Эту дыру мне мучительно приходилось «заделывать» всю оставшуюся жизнь...а земля была плотная, с влажным лилово-свинцовым отливом...и солнца лучи всё тянулись никак не могли добраться до неё.
Так во мне поселились навсегда неверие в свою самоценность, неуверенность во всем, за что бы я ни бралась, какая-то душевная трусливость, что ли...
Забитость — назову это так. (Но как я её преодолевала, с каким внутренним насилием над собой, выливающимся в своего рода жизненную отвагу - круто менять складывающийся сценарий судьбы — знала только я одна).
А в детстве эта особенность или еще только зарождалась, или инстинктивно маскировалась мной. Меня считали, я полагаю, вполне благополучным ребенком — правда, дралась ( при необходимости, за наших, за брата, за справедливость, за нечто неосязаемое, но важное почему-то для меня), но драчуньей не слыла, а уж тихоней-то и подавно.
Свою мучительную застенчивость и забитость я скрывала за маской «быть такой, как все». И, несмотря на все старания, всегда выбивалась из строя, вечно шагала не в ногу и невпопад, всю жизнь была белой вороной, в которой чего-чего - уж никакой забитости никто бы и не заподозрил!

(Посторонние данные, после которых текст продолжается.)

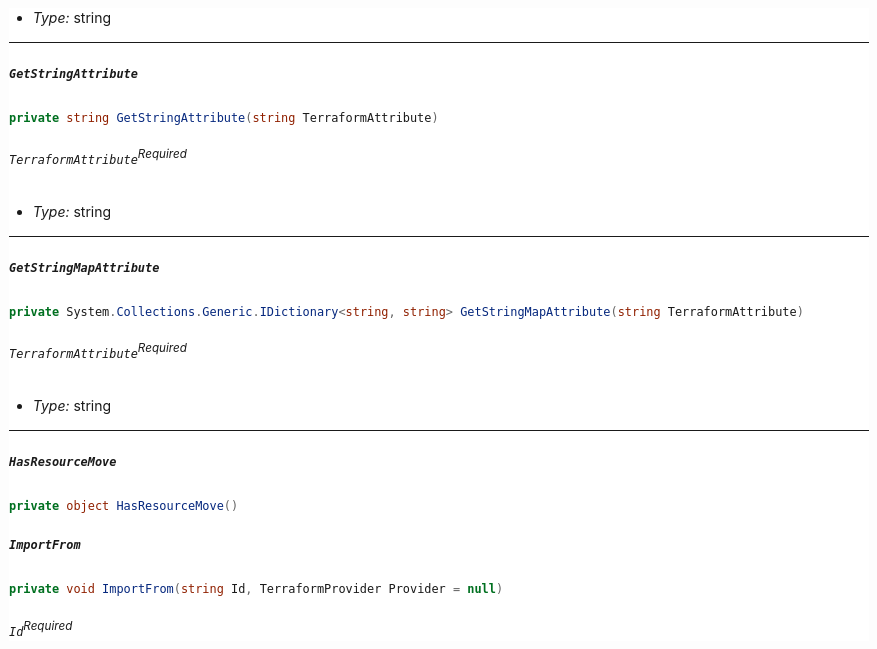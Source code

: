 - *Type:* string

---

##### `GetStringAttribute` <a name="GetStringAttribute" id="@cdktf/provider-azurerm.redhatOpenshiftCluster.RedhatOpenshiftCluster.getStringAttribute"></a>

```csharp
private string GetStringAttribute(string TerraformAttribute)
```

###### `TerraformAttribute`<sup>Required</sup> <a name="TerraformAttribute" id="@cdktf/provider-azurerm.redhatOpenshiftCluster.RedhatOpenshiftCluster.getStringAttribute.parameter.terraformAttribute"></a>

- *Type:* string

---

##### `GetStringMapAttribute` <a name="GetStringMapAttribute" id="@cdktf/provider-azurerm.redhatOpenshiftCluster.RedhatOpenshiftCluster.getStringMapAttribute"></a>

```csharp
private System.Collections.Generic.IDictionary<string, string> GetStringMapAttribute(string TerraformAttribute)
```

###### `TerraformAttribute`<sup>Required</sup> <a name="TerraformAttribute" id="@cdktf/provider-azurerm.redhatOpenshiftCluster.RedhatOpenshiftCluster.getStringMapAttribute.parameter.terraformAttribute"></a>

- *Type:* string

---

##### `HasResourceMove` <a name="HasResourceMove" id="@cdktf/provider-azurerm.redhatOpenshiftCluster.RedhatOpenshiftCluster.hasResourceMove"></a>

```csharp
private object HasResourceMove()
```

##### `ImportFrom` <a name="ImportFrom" id="@cdktf/provider-azurerm.redhatOpenshiftCluster.RedhatOpenshiftCluster.importFrom"></a>

```csharp
private void ImportFrom(string Id, TerraformProvider Provider = null)
```

###### `Id`<sup>Required</sup> <a name="Id" id="@cdktf/provider-azurerm.redhatOpenshiftCluster.RedhatOpenshiftCluster.importFrom.parameter.id"></a>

(В школу я пошла шести лет, в первый институт в шестнадцать, - это тоже способствовало укреплению «забитости» уже в иной форме — породило инфантилизм, от которого вроде начала избавляться лишь ближе к старости. Все сверстники казались мне(да и были !) опытнее и житейски умнее меня, ведь основа глупости моей была нерушимой — воспитанная с младых ногтей — всегда говори правду и доверяй всем людям, какими бы они тебе малосимпатичными не казались. В общем, я слыла «умной дурочкой» - и не только в юности.
Впрочем, особых страданий мне это не причиняло, скорее досаду, что с таким положением вещей приходится смириться).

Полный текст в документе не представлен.